Producer Just Blaze inspects the DJ-808, an update of the iconic Roland drum machine that aims to unite DJing, production and composition in a single device.
Courtesy of Roland
Producer Just Blaze inspects the DJ-808, an update of the iconic Roland drum machine that aims to unite DJing, production and composition in a single device.

It's disarmingly easy to become an amateur DJ in 2017, when an iPhone and a $1.99 app will quickly have you on your way to learning the basics of mixing songs together, or a thumb drive filled with tracks ripped from the Internet and plugged into a digital player called a CDJ can soundtrack a party hundreds of hours long. But DJing has a long history of craft — and while the bar has lowered for amateurs, technology has steadily changed the game for professionals, too.

There are purists around the world who still prefer the same equipment used at the first hip-hop parties: vinyl records, two turntables and a two-channel mixer. But today, you might see that setup augmented with specially encoded vinyl and a software program like Serato DJ, allowing the user to physically mix and scratch digital files from a laptop. Some DJs mix their songs with controllers, machines that mimic the turntable and CDJ experiences in one piece of hardware. Others add sounds of their own, playing samplers and synthesizers between and on top of the tracks in their set. There have long been DJs who produce, producers who make original music and musicians who spin records, but new tools and business synergies have continued to blur the lines.

Last year, two companies announced a partnership that seemed aimed at eliminating those boundaries altogether.
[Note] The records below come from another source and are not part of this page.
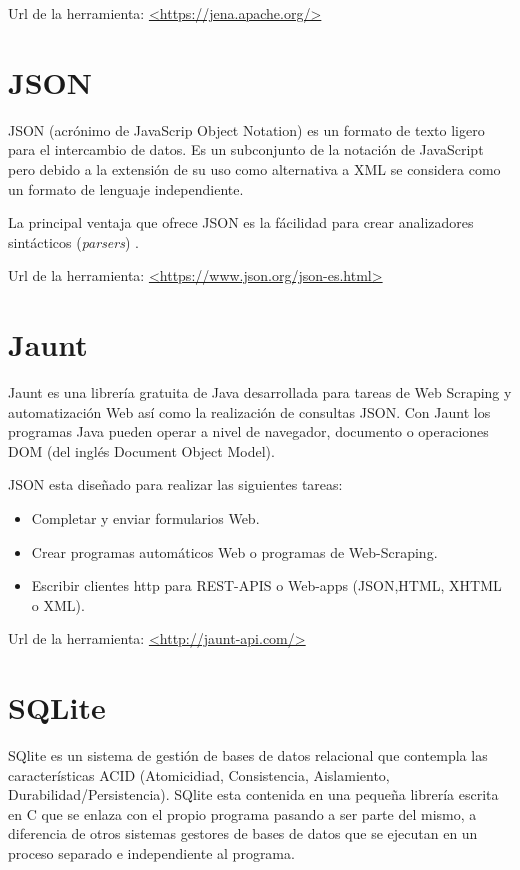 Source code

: Url de la herramienta: \url{<https://jena.apache.org/>}

\newpage
\section{JSON}

JSON (acrónimo de JavaScrip Object Notation) es un formato de texto ligero para el intercambio de datos. Es un subconjunto de la notación de JavaScript pero debido a la extensión de su uso como alternativa a XML se considera como un formato de lenguaje independiente.

La principal ventaja que ofrece JSON es la fácilidad para crear analizadores sintácticos (\textit{parsers}) \cite{wiki:JSON}.

Url de la herramienta: \url{<https://www.json.org/json-es.html>}

\section{Jaunt}

Jaunt es una librería gratuita de Java desarrollada para tareas de Web Scraping y automatización Web así como la realización de consultas JSON. Con Jaunt los programas Java pueden operar a nivel de navegador, documento o operaciones DOM (del inglés Document Object Model).

JSON esta diseñado para realizar las siguientes tareas:
\begin{itemize}
	\item{Completar y enviar formularios Web.}
	\item{Crear programas automáticos Web o programas de Web-Scraping.}
	\item{Escribir clientes http para REST-APIS o Web-apps (JSON,HTML,
	XHTML o XML).}
\end{itemize}

Url de la herramienta: \url{<http://jaunt-api.com/>}
\section{SQLite}

SQlite es un sistema de gestión de bases de datos relacional que contempla las características ACID (Atomicidiad, Consistencia, Aislamiento, Durabilidad/Persistencia). SQlite esta contenida en una pequeña librería escrita en C que se enlaza con el propio programa pasando a ser parte del mismo, a diferencia de otros sistemas gestores de bases de datos que se ejecutan en un proceso separado e independiente al programa.

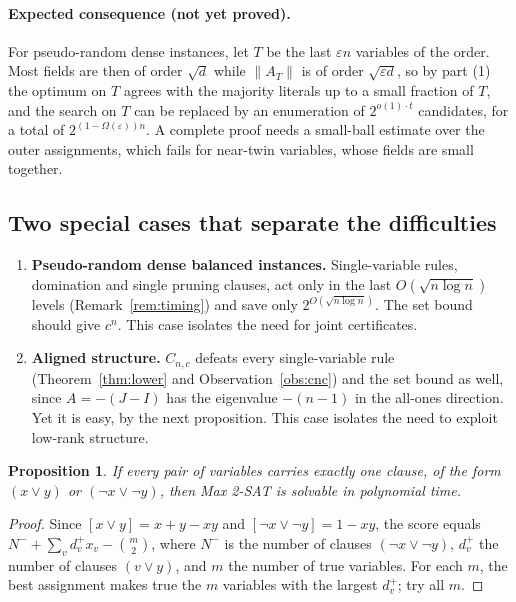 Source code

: \documentclass[11pt,a4paper]{article}
\newtheorem{proposition}[theorem]{Proposition}
\theoremstyle{remark}
\begin{document}
\paragraph{Expected consequence (not yet proved).} For pseudo-random dense
instances, let $T$ be the last $\varepsilon n$ variables of the order. Most
fields are then of order $\sqrt d$ while $\|A_T\|$ is of order
$\sqrt{\varepsilon d}$, so by part (1) the optimum on $T$ agrees with the
majority literals up to a small fraction of $T$, and the search on $T$ can be
replaced by an enumeration of $2^{o(1)\cdot t}$ candidates, for a total of
$2^{(1-\Omega(\varepsilon))n}$. A complete proof needs a small-ball estimate over
the outer assignments, which fails for near-twin variables, whose fields are
small together.

\subsection{Two special cases that separate the difficulties}

\begin{enumerate}
 \item \textbf{Pseudo-random dense balanced instances.} Single-variable rules,
 domination and single pruning clauses, act only in the last
 $O(\sqrt{n\log n})$ levels (Remark~\ref{rem:timing}) and save only
 $2^{O(\sqrt{n\log n})}$. The set bound should give $c^n$. This case isolates
 the need for joint certificates.
 \item \textbf{Aligned structure.} $C_{n,c}$ defeats every single-variable rule
 (Theorem~\ref{thm:lower} and Observation~\ref{obs:cnc}) and the set bound as
 well, since $A=-(J-I)$ has the eigenvalue $-(n-1)$ in the all-ones direction.
 Yet it is easy, by the next proposition. This case isolates the need to
 exploit low-rank structure.
\end{enumerate}

\begin{proposition}\label{prop:aligned-easy}
If every pair of variables carries exactly one clause, of the form $(x\lor y)$
or $(\neg x\lor\neg y)$, then Max 2-SAT is solvable in polynomial time.
\end{proposition}

\begin{proof}
Since $[x\lor y]=x+y-xy$ and $[\neg x\lor\neg y]=1-xy$, the score equals
$N^-+\sum_vd^+_vx_v-\binom m2$, where $N^-$ is the number of clauses
$(\neg x\lor\neg y)$, $d^+_v$ the number of clauses $(v\lor y)$, and $m$ the
number of true variables. For each $m$, the best assignment makes true the $m$
variables with the largest $d^+_v$; try all $m$.
\end{proof}
\end{document}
In September, New Zealand's Serato and the pioneering Japanese electronic instrument company Roland unveiled the DJ-808: a digital controller that combines tools for DJing, production and composition into a single device.

"Playing with music, manipulating audio, is very much the core of everything we do," Serato CEO Young Ly said in a video announcing the DJ-808. "So when you take Roland, a company that's known for iconic sounds and amazing instruments, and you take these sounds and you mix it with Serato tech, suddenly, are you scratching? Are you flipping? Are you mixing? Are you producing? Are you DJing? It all mixes together into live performance."

If the 808 part sounds familiar, that's because this new machine was named after one of the most important sound-makers in music history, the Roland TR-808 Rhythm Composer.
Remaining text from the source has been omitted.